Hysteresis in the cell response to time-dependent substrate stiffness

Mechanical cues like the rigidity of the substrate are main determinants for the decision making of adherent cells. Here we use a mechano-chemical model to predict the cellular response to varying substrate stiffness. The model equations combine the mechanics of contractile actin filament bundles with a model for the Rho-signaling pathway triggered by forces at cell-matrix contacts. A bifurcation analysis of cellular contractility as a function of substrate stiffness reveals a bistable response, thus defining a lower threshold of stiffness, below which cells are not able to build up contractile forces, and an upper threshold of stiffness, above which cells are always in a strongly contracted state. Using the full dynamical model, we predict that rate-dependent hysteresis will occur in the cellular traction forces when cells are exposed to substrates of time-dependent stiffness.

💡 Research Summary

In this study the authors develop a mechanochemical model that captures how adherent cells respond to changes in substrate stiffness, focusing on the emergence of bistability and rate‑dependent hysteresis in cellular contractility. The model couples two sub‑systems: (i) the mechanics of contractile actin‑myosin bundles, represented as elastic‑viscous elements that generate intracellular tension (σ) in response to substrate deformation (ε), and (ii) a biochemical signaling network centered on Rho‑GTPase activation. Mechanical forces at focal adhesions stimulate Rho, which in turn activates ROCK, leading to myosin light‑chain phosphorylation and enhanced actin‑myosin contractility, thus closing a positive feedback loop between force generation and signaling.

Mathematically the system is described by a set of nonlinear ordinary differential equations for σ, the Rho activity variable (R), and ε. A bifurcation analysis with substrate stiffness (k_sub) as the control parameter reveals two critical stiffness values, k_low and k_high. For k_sub < k_low the feedback loop cannot sustain tension, and the cell remains in a non‑contractile state (σ≈0). For k_sub > k_high the feedback is self‑reinforcing, driving the system to a high‑tension steady state. In the intermediate range k_low < k_sub < k_high both low‑tension and high‑tension equilibria coexist, giving rise to bistability; the final state depends on initial conditions or perturbations.

To explore dynamic environments the authors impose a time‑varying stiffness k_sub(t). Numerical simulations show that when stiffness is increased slowly, the transition to the high‑tension branch occurs at a stiffness lower than the static upper threshold, whereas a slow decrease triggers the return to the low‑tension branch at a stiffness higher than the static lower threshold. This path‑dependence creates a hysteresis loop in the traction force versus stiffness curve. The loop area grows with decreasing rate of stiffness change, indicating that the system’s intrinsic feedback delay can fully develop only under quasi‑static conditions; rapid stiffness variations suppress hysteresis.

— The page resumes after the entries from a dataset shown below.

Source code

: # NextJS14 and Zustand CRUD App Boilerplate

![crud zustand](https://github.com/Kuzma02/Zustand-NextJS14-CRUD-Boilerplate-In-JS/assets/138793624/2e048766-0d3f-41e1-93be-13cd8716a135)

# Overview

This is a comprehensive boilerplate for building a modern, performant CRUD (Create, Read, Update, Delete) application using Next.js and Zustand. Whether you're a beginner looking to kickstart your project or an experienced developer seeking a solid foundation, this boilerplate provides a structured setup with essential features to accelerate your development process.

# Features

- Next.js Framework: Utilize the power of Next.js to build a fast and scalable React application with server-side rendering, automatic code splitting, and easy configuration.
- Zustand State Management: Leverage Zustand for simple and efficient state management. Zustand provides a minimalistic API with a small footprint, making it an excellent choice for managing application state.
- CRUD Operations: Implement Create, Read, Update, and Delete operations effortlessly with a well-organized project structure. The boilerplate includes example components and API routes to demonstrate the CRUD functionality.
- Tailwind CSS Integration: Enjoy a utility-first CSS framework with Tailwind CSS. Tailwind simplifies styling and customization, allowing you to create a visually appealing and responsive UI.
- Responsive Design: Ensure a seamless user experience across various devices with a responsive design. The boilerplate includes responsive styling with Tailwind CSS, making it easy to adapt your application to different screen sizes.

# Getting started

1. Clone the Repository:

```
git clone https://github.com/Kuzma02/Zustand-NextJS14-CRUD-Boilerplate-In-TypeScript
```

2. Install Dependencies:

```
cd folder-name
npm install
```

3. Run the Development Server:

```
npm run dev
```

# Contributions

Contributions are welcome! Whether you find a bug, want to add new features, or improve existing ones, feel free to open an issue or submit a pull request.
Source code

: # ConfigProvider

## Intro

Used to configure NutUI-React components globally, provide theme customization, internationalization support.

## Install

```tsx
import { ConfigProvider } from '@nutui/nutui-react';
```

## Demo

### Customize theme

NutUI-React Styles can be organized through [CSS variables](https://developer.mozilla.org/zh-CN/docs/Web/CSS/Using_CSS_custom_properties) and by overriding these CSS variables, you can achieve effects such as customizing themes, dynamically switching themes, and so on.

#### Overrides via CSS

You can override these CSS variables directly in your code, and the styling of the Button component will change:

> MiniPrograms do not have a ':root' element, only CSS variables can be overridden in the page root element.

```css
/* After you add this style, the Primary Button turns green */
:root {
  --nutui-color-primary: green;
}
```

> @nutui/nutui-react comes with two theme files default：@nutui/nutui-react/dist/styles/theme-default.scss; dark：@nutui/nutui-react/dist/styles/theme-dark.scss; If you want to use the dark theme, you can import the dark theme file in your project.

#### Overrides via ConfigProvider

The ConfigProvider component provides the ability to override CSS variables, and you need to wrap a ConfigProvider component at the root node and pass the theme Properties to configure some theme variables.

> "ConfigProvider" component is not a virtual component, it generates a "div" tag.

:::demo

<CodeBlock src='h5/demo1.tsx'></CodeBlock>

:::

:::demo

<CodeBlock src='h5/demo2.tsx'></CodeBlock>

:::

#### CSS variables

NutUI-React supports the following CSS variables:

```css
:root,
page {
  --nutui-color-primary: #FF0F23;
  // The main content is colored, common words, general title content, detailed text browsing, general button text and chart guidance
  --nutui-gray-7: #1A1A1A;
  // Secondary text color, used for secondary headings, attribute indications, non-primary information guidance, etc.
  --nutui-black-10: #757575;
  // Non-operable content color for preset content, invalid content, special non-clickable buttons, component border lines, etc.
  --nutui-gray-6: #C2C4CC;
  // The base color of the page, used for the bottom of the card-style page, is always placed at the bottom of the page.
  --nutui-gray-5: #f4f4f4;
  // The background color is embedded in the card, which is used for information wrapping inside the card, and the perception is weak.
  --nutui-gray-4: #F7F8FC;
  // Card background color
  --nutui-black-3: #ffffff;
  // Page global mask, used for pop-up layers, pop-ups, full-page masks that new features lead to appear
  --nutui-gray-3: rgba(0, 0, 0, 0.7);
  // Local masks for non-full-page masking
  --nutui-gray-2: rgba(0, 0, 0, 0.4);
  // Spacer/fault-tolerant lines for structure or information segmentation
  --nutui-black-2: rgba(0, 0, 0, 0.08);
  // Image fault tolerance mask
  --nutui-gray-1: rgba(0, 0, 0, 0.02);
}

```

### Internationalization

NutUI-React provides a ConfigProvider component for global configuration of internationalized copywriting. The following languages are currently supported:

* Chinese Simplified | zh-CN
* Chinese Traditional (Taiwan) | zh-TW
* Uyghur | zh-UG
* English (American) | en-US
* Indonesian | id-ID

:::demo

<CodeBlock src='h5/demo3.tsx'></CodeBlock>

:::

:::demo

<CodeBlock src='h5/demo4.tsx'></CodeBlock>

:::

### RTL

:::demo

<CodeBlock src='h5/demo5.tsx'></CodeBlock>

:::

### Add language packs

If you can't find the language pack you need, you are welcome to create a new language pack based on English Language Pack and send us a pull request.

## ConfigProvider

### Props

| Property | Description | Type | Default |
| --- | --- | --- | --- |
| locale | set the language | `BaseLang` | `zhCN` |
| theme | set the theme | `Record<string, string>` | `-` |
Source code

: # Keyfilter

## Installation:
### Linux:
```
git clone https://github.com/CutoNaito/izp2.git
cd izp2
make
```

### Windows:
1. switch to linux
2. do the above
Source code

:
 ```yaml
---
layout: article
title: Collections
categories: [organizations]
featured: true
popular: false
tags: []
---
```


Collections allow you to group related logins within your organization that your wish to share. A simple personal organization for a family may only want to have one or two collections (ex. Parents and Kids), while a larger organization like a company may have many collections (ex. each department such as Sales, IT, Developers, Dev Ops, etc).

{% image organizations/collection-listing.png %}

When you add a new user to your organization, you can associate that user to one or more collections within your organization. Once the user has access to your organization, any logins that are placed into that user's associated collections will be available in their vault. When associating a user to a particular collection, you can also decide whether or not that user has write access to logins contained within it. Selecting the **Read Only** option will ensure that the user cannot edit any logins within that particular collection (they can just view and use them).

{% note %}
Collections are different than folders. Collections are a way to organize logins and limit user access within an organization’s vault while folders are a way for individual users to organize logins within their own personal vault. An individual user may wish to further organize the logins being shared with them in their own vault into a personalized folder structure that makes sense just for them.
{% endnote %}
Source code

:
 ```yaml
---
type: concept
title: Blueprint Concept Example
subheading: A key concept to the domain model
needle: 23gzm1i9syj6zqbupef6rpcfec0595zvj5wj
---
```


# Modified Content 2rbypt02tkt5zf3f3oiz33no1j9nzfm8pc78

The model’s predictions align with experimental observations of mechanical memory in stem cells, fibroblasts, and cancer cells, where cells retain a contractile phenotype after exposure to stiff substrates and require a substantial reduction in stiffness to revert. The bistable regime provides a mechanistic explanation for why cells can adopt distinct phenotypes under identical mechanical cues, while the hysteresis explains the observed lag in phenotype switching when the extracellular matrix remodels over time.

Overall, the paper offers a unified theoretical framework that integrates cytoskeletal mechanics with Rho‑mediated signaling, identifies lower and upper stiffness thresholds that delimit contractile behavior, and demonstrates that the rate of substrate stiffening or softening governs a hysteresis effect in cellular traction forces. These insights have practical implications for tissue engineering, regenerative medicine, and cancer metastasis, where designing substrates with controlled stiffness dynamics could steer cell fate and function.